When Jason first arrives on the island he can’t compete: he lacks the ruthlessness, the selfishness, the singularity of purpose that one needs nowadays to succeed in the world. He is soft, American. He has to learn the desperate secrets and necessary ingenuities of the darker world before he can reclaim his rightful place on top of it. I half expected a level set in a Dell call center. At one crucial point in the game, you actually dig your way up from the bottom of a mass grave of brown corpses.

“He is back from the dead!” cry some terrified villagers. Never count out Uncle Sam.

The great Millennial fear, stoked by our crumbling economy, is that our preposterous lifestyles are not long for the world, and that we may very soon have to admit that we are like everyone else, brown, black and otherwise, which means facing the possibility that any given one of Us is worse than any given one of Them. This is why Jason’s descent into – and eventual mastery of – the world of violence and IRL problems – is very clever.

Never count out Uncle Sam.

Clever does not necessarily mean pleasant, and while I admire Ubisoft’s dedication to authenticity in making a representation of our cohort one of the all-time inarticulate characters in a talking entertainment, I admit that I longed for a bit of that old time Nathan Drake quippery. A sampling of Jason’s wit: “Eat dirt!”, “Yeahhh!”, “I’m going to kill them”; “This is awesome!” Half of Jason’s vocalizations, though, are sub-verbal, and here he shines. Jason makes, without a doubt, the most convincing orgasm chuffs I have ever heard in a video game. Baby steps.

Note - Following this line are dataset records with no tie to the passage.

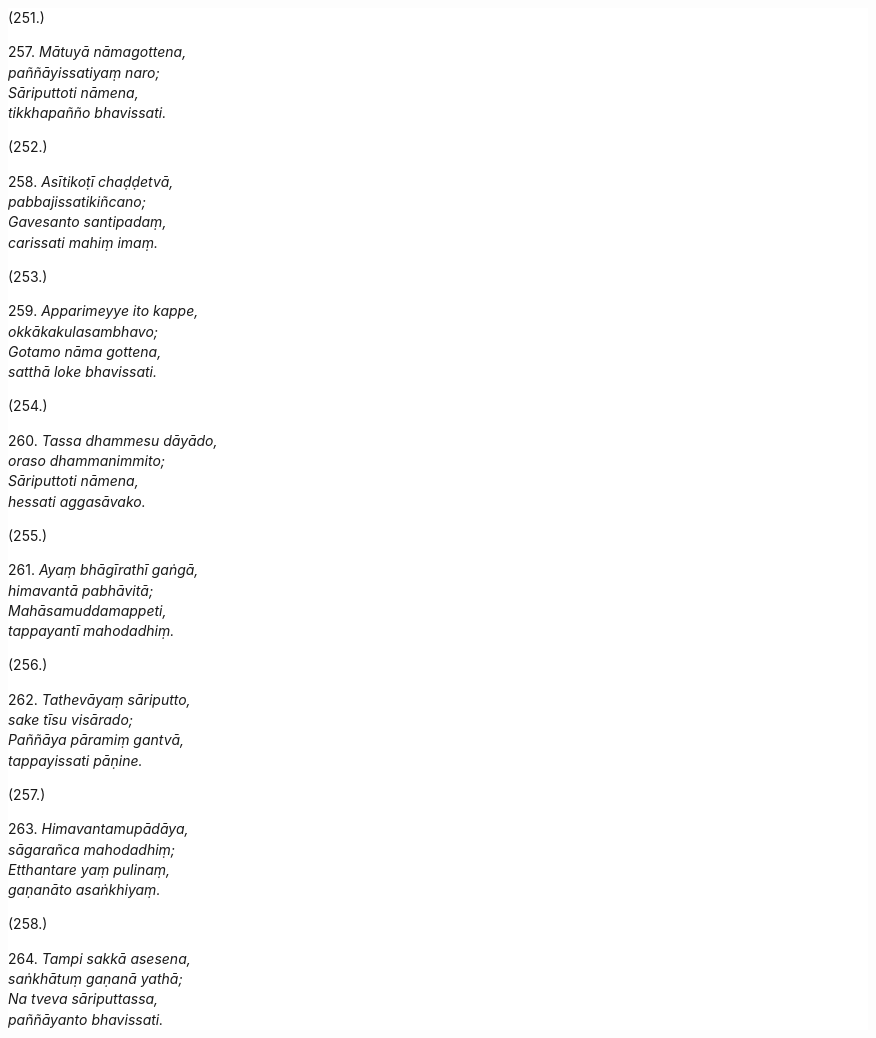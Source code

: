 
(251.)

257\. _Mātuyā nāmagottena,_  
_paññāyissatiyaṃ naro;_  
_Sāriputtoti nāmena,_  
_tikkhapañño bhavissati._  


(252.)

258\. _Asītikoṭī chaḍḍetvā,_  
_pabbajissatikiñcano;_  
_Gavesanto santipadaṃ,_  
_carissati mahiṃ imaṃ._  


(253.)

259\. _Apparimeyye ito kappe,_  
_okkākakulasambhavo;_  
_Gotamo nāma gottena,_  
_satthā loke bhavissati._  


(254.)

260\. _Tassa dhammesu dāyādo,_  
_oraso dhammanimmito;_  
_Sāriputtoti nāmena,_  
_hessati aggasāvako._  


(255.)

261\. _Ayaṃ bhāgīrathī gaṅgā,_  
_himavantā pabhāvitā;_  
_Mahāsamuddamappeti,_  
_tappayantī mahodadhiṃ._  


(256.)

262\. _Tathevāyaṃ sāriputto,_  
_sake tīsu visārado;_  
_Paññāya pāramiṃ gantvā,_  
_tappayissati pāṇine._  


(257.)

263\. _Himavantamupādāya,_  
_sāgarañca mahodadhiṃ;_  
_Etthantare yaṃ pulinaṃ,_  
_gaṇanāto asaṅkhiyaṃ._  


(258.)

264\. _Tampi sakkā asesena,_  
_saṅkhātuṃ gaṇanā yathā;_  
_Na tveva sāriputtassa,_  
_paññāyanto bhavissati._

Far Cry 3, as you probably know, is a “sandbox” game. This genre, with its intrinsic tension between moving forward and messing around, feels like a smart fit for the game’s basic theme: how to stop being a dithering man-boy. The problem, thematically at least, is that the distractions aren’t usually tempting enough and the action of the main plot is too compelling. Would you rather: A. hoof it up 30 far-flung radio towers or B. Hang glide to and then burn down acres of heavily-guarded marijuana plants with a flamethrower? Exactly. If the game truly had the courage of its convictions, the main plot would be banal and repetitious and the totally optional toys in the sandbox would be the varied and zany and explodey.

(As far as I can tell, the only real distraction is Rook Island itself, which looks pretty enough to propose to. You’ll find yourself staring at it so long you feel like you should apologize. The whole thing is like a Purple Magazine shabby-chic wet dream. I swear the village you start out in is modeled after a bar-hotel in Montauk in which I once drank too much bourbon.)

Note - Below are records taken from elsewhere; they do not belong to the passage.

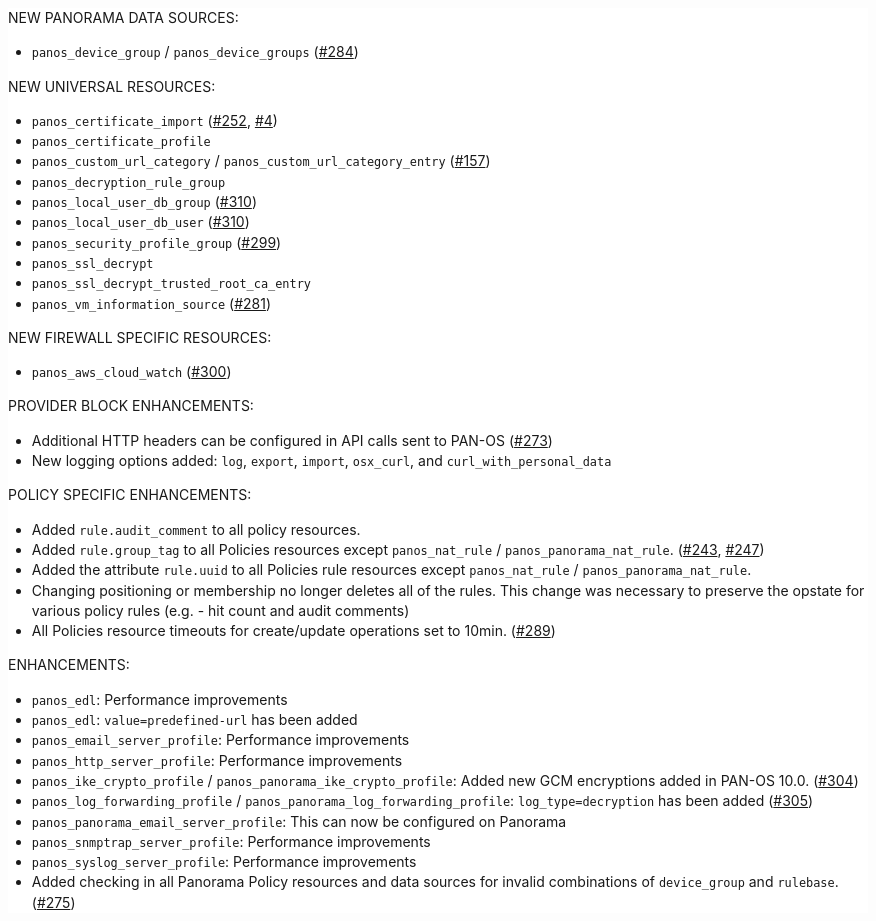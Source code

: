 NEW PANORAMA DATA SOURCES:

* `panos_device_group` / `panos_device_groups` ([#284](https://github.com/PaloAltoNetworks/terraform-provider-panos/issues/284))

NEW UNIVERSAL RESOURCES:

* `panos_certificate_import` ([#252](https://github.com/PaloAltoNetworks/terraform-provider-panos/issues/252), [#4](https://github.com/PaloAltoNetworks/terraform-provider-panos/issues/4))
* `panos_certificate_profile`
* `panos_custom_url_category` / `panos_custom_url_category_entry` ([#157](https://github.com/PaloAltoNetworks/terraform-provider-panos/issues/157))
* `panos_decryption_rule_group`
* `panos_local_user_db_group` ([#310](https://github.com/PaloAltoNetworks/terraform-provider-panos/issues/310))
* `panos_local_user_db_user` ([#310](https://github.com/PaloAltoNetworks/terraform-provider-panos/issues/310))
* `panos_security_profile_group` ([#299](https://github.com/PaloAltoNetworks/terraform-provider-panos/issues/299))
* `panos_ssl_decrypt`
* `panos_ssl_decrypt_trusted_root_ca_entry`
* `panos_vm_information_source` ([#281](https://github.com/PaloAltoNetworks/terraform-provider-panos/issues/281))

NEW FIREWALL SPECIFIC RESOURCES:

* `panos_aws_cloud_watch` ([#300](https://github.com/PaloAltoNetworks/terraform-provider-panos/issues/300))

PROVIDER BLOCK ENHANCEMENTS:

* Additional HTTP headers can be configured in API calls sent to
  PAN-OS ([#273](https://github.com/PaloAltoNetworks/terraform-provider-panos/issues/273))
* New logging options added:  `log`, `export`, `import`, `osx_curl`, and `curl_with_personal_data`

POLICY SPECIFIC ENHANCEMENTS:

* Added `rule.audit_comment` to all policy resources.
* Added `rule.group_tag` to all Policies resources
  except `panos_nat_rule` / `panos_panorama_nat_rule`. ([#243](https://github.com/PaloAltoNetworks/terraform-provider-panos/issues/243), [#247](https://github.com/PaloAltoNetworks/terraform-provider-panos/issues/247))
* Added the attribute `rule.uuid` to all Policies rule resources except `panos_nat_rule` / `panos_panorama_nat_rule`.
* Changing positioning or membership no longer deletes all of the rules. This change was necessary to preserve the
  opstate for various policy rules (e.g. - hit count and audit comments)
* All Policies resource timeouts for create/update operations set to
  10min. ([#289](https://github.com/PaloAltoNetworks/terraform-provider-panos/issues/289))

ENHANCEMENTS:

* `panos_edl`: Performance improvements
* `panos_edl`: `value=predefined-url` has been added
* `panos_email_server_profile`: Performance improvements
* `panos_http_server_profile`: Performance improvements
* `panos_ike_crypto_profile` / `panos_panorama_ike_crypto_profile`: Added new GCM encryptions added in PAN-OS
  10.0. ([#304](https://github.com/PaloAltoNetworks/terraform-provider-panos/issues/304))
* `panos_log_forwarding_profile` / `panos_panorama_log_forwarding_profile`: `log_type=decryption` has been
  added ([#305](https://github.com/PaloAltoNetworks/terraform-provider-panos/issues/305))
* `panos_panorama_email_server_profile`: This can now be configured on Panorama
* `panos_snmptrap_server_profile`: Performance improvements
* `panos_syslog_server_profile`: Performance improvements
* Added checking in all Panorama Policy resources and data sources for invalid combinations of `device_group`
  and `rulebase`. ([#275](https://github.com/PaloAltoNetworks/terraform-provider-panos/issues/275))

Anyhow, hey, thematic consistency must sometimes be sacrificed on the altar of fun. Speaking of sacrificial altars, if you play the game long enough, you are faced with that classic Kurtzian choice: revel in your newfound jungle mastery or take the lessons that you’ve learned home with you in a socially appropriate fashion. My guess is, with his new expertise operating heavy machines, his leadership skills, and his stick-to-itiveness, Jason will have no problem finding a job back in LA. Except, he may want to invest in some oxford shirts to cover up that body art. Or, scratch that. He’ll fit in with all the other Millennials.

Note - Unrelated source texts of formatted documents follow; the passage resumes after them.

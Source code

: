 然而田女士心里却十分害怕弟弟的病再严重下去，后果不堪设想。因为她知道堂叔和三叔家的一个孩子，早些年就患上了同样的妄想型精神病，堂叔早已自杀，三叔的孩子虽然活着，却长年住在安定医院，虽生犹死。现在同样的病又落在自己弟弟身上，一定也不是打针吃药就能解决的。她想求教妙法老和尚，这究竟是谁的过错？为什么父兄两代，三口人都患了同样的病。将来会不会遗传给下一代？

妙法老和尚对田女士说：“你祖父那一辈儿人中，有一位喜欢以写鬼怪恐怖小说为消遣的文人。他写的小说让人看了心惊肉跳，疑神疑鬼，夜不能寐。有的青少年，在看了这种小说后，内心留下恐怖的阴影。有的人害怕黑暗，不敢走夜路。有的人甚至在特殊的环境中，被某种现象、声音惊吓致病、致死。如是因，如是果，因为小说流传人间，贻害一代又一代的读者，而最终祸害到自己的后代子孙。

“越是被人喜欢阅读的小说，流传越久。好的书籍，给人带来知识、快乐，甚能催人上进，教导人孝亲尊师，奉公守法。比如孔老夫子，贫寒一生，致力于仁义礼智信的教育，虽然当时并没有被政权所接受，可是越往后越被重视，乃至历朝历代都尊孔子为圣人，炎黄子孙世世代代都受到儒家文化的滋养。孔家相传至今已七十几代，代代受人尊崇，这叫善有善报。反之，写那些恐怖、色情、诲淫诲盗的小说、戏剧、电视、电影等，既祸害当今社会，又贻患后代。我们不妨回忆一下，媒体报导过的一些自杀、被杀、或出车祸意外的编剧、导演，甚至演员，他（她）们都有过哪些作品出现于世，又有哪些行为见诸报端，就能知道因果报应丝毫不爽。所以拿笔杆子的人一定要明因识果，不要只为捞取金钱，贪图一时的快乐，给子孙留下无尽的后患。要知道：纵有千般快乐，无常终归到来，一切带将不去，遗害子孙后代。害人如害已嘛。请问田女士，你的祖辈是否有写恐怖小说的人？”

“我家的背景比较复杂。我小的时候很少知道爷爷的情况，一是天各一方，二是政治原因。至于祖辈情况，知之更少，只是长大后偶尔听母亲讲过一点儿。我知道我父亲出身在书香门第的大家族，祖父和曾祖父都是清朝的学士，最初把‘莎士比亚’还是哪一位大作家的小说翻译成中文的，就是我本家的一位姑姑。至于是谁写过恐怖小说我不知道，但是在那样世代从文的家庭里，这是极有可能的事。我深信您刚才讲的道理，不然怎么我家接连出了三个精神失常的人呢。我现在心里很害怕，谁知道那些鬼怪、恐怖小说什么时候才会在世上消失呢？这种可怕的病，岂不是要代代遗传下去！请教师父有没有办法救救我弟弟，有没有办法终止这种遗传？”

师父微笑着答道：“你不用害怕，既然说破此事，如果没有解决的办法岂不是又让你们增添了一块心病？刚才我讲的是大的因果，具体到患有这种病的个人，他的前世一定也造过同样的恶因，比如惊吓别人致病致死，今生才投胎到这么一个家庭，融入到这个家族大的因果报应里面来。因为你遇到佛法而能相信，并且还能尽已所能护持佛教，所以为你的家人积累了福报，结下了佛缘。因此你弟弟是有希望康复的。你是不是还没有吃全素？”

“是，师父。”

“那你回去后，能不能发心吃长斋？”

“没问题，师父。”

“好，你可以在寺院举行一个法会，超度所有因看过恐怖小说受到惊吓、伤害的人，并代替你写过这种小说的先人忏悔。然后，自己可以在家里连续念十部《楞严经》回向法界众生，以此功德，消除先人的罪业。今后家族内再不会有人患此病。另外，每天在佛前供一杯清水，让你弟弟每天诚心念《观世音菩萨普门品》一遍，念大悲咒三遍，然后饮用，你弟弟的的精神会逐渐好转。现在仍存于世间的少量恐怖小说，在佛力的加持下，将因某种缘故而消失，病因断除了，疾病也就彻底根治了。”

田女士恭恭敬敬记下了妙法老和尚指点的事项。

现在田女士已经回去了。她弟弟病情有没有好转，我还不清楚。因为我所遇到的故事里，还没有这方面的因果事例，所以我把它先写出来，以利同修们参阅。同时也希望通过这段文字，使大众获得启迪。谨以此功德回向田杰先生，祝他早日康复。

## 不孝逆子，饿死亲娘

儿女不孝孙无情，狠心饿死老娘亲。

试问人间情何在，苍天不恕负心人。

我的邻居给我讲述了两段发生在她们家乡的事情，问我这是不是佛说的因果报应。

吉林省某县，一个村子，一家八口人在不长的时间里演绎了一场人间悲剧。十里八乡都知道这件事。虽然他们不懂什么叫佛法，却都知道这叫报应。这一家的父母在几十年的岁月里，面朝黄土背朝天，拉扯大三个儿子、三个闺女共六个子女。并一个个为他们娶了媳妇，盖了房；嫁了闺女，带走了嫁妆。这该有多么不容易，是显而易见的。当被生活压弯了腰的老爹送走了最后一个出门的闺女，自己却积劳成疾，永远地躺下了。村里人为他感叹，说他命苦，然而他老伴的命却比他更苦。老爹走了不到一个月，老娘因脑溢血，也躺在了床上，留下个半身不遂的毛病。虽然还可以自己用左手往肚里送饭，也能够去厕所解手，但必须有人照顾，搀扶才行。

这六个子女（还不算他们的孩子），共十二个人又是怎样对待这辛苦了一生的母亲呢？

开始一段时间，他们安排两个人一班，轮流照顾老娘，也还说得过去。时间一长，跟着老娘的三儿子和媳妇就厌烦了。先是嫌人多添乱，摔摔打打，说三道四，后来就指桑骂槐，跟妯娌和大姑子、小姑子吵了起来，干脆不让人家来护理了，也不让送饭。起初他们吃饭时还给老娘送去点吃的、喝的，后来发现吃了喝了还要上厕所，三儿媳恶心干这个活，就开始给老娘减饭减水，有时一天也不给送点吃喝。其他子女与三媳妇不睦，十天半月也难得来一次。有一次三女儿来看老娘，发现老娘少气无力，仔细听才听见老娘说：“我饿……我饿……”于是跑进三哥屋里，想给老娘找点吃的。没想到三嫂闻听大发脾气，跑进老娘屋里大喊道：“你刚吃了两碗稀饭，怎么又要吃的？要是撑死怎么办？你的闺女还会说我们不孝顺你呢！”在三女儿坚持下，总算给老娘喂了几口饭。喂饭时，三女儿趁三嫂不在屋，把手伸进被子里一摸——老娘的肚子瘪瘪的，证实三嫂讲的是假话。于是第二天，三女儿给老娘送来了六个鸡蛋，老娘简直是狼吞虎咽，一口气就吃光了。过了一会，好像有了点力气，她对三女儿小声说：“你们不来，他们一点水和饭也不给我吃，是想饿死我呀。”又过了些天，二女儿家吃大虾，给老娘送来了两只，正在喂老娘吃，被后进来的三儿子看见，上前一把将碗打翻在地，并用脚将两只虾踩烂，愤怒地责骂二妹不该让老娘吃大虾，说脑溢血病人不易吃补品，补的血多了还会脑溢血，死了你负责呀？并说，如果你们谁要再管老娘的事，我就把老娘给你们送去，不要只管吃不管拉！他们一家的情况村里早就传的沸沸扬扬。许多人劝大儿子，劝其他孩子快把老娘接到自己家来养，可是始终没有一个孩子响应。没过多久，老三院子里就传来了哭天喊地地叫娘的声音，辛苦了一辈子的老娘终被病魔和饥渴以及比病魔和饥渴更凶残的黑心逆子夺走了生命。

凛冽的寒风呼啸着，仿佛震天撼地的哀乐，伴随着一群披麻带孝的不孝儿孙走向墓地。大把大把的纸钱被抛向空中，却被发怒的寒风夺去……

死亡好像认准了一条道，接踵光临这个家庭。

But forget about Jason! He’ll be fine. What about us, my fellow under-the-hill, media-addled boob? What about you and me? Aren’t we just sitting here, wasting our potential, becoming the masters of our own living rooms in an attempt to stave off that gnawing Millennial ennui?  Well, I guess that all depends on whether you think video games have anything worthwhile to teach us. My (last) two cents? I say: go for it, play Far Cry 3. Haven’t you heard? Everything bad is good for you!